_Recorded data_
Segment Open

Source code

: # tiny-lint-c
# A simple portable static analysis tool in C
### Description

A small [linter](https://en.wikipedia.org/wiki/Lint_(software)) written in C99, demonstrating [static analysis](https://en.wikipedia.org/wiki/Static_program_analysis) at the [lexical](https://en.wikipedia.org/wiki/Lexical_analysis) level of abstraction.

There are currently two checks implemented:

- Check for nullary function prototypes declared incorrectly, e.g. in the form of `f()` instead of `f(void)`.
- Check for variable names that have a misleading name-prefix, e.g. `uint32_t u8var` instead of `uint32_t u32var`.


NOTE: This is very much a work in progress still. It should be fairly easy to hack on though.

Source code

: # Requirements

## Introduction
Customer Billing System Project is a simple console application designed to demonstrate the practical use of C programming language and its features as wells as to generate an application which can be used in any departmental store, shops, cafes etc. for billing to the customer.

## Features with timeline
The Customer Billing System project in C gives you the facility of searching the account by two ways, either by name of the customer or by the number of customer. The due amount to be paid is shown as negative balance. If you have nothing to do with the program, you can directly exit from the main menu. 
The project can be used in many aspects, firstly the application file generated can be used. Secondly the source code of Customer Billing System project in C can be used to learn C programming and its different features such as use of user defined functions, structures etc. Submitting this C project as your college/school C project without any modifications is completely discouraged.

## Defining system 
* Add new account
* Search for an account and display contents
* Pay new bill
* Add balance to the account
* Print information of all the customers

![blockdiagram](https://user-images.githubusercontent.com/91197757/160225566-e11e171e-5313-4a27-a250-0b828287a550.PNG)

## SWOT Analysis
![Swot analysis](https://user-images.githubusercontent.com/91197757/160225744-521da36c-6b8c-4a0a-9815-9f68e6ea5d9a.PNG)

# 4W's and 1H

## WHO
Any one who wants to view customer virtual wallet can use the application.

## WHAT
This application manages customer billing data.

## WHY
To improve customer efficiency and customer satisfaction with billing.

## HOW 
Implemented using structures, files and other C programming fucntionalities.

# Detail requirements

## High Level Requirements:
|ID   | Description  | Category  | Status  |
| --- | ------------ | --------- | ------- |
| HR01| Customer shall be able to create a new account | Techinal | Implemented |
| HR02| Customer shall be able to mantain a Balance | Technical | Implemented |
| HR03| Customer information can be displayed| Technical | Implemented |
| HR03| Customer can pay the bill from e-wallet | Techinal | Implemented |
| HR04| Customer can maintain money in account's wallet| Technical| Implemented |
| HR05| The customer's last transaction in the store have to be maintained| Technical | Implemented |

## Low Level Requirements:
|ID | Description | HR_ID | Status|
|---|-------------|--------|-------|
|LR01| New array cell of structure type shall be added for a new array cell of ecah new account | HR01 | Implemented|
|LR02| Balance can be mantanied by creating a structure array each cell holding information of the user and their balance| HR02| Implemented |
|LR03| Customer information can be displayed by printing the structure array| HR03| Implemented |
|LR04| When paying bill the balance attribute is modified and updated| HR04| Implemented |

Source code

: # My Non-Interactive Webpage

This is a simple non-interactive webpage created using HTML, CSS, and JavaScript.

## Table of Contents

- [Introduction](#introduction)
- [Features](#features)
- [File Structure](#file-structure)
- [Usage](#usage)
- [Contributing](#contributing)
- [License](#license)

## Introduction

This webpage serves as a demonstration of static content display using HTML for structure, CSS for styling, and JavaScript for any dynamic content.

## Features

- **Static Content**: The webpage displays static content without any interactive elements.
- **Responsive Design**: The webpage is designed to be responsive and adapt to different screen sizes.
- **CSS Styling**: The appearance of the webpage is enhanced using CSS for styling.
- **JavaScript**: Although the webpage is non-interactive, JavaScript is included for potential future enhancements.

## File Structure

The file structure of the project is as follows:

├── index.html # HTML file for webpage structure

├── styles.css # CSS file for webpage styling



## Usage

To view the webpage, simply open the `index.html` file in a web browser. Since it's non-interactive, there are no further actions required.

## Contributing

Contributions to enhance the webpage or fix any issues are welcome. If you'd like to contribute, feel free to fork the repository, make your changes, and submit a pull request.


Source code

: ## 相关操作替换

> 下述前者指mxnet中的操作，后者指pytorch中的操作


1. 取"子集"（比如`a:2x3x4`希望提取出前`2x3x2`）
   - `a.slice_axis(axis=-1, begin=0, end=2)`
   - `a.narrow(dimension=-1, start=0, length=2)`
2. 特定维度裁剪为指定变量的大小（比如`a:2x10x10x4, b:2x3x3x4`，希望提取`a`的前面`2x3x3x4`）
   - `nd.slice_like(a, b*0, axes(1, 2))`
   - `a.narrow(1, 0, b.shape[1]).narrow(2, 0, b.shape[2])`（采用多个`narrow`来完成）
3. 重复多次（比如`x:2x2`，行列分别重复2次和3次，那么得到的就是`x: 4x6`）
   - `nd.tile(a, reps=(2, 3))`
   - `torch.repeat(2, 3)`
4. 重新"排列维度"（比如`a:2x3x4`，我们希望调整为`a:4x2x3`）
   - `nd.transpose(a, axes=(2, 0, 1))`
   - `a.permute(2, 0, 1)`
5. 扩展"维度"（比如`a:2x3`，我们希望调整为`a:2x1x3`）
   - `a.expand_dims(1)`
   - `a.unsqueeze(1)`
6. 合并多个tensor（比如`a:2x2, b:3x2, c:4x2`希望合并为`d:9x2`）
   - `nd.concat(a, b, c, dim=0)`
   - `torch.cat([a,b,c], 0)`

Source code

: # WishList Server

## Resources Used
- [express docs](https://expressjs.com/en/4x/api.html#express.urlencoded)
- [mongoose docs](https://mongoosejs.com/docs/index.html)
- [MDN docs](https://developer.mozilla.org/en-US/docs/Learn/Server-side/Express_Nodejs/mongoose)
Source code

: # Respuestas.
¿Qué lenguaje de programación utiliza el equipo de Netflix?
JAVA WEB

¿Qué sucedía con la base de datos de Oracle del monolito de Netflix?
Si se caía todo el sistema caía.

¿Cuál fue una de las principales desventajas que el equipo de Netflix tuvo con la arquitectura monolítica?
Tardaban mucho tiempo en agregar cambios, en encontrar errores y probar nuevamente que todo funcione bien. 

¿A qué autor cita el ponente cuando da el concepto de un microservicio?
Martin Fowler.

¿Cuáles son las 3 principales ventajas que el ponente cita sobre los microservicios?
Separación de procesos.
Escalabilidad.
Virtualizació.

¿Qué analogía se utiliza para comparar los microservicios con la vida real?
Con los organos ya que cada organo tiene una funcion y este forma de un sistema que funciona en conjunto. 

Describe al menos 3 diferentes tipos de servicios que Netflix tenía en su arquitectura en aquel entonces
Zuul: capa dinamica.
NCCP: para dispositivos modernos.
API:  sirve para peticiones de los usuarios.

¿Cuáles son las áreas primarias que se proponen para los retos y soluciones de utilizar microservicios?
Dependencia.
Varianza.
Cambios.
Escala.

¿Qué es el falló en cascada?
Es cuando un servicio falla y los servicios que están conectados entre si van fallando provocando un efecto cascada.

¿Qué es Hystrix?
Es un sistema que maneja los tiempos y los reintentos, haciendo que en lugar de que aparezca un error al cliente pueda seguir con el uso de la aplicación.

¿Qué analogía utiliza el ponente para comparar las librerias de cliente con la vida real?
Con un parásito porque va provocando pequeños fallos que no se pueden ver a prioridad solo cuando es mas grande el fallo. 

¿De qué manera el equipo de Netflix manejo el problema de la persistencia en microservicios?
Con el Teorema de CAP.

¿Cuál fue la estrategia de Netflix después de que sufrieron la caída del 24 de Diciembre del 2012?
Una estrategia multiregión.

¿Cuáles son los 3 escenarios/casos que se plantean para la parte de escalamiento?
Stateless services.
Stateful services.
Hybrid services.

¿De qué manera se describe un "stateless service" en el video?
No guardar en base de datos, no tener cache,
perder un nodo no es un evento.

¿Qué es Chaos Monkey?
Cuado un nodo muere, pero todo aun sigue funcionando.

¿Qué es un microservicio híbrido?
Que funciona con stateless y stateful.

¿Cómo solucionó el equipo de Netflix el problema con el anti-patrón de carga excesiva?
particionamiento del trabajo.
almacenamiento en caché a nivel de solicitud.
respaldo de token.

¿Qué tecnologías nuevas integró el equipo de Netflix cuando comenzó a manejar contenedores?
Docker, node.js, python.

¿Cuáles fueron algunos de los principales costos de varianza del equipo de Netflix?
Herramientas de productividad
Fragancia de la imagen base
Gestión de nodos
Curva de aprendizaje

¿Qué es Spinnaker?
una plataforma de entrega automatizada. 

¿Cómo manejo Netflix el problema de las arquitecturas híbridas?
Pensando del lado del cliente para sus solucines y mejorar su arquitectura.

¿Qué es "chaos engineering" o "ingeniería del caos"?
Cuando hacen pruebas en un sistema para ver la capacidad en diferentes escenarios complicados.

Segment Closed

_Exercise_
Could you retype exactly the lines from the first one of the records through the line containing "The project can", both included, and nothing more?

_Solution for this task_
Source code

: # tiny-lint-c
# A simple portable static analysis tool in C
### Description

A small [linter](https://en.wikipedia.org/wiki/Lint_(software)) written in C99, demonstrating [static analysis](https://en.wikipedia.org/wiki/Static_program_analysis) at the [lexical](https://en.wikipedia.org/wiki/Lexical_analysis) level of abstraction.

There are currently two checks implemented:

- Check for nullary function prototypes declared incorrectly, e.g. in the form of `f()` instead of `f(void)`.
- Check for variable names that have a misleading name-prefix, e.g. `uint32_t u8var` instead of `uint32_t u32var`.


NOTE: This is very much a work in progress still. It should be fairly easy to hack on though.

Source code

: # Requirements

## Introduction
Customer Billing System Project is a simple console application designed to demonstrate the practical use of C programming language and its features as wells as to generate an application which can be used in any departmental store, shops, cafes etc. for billing to the customer.

## Features with timeline
The Customer Billing System project in C gives you the facility of searching the account by two ways, either by name of the customer or by the number of customer. The due amount to be paid is shown as negative balance. If you have nothing to do with the program, you can directly exit from the main menu. 
The project can be used in many aspects, firstly the application file generated can be used. Secondly the source code of Customer Billing System project in C can be used to learn C programming and its different features such as use of user defined functions, structures etc. Submitting this C project as your college/school C project without any modifications is completely discouraged.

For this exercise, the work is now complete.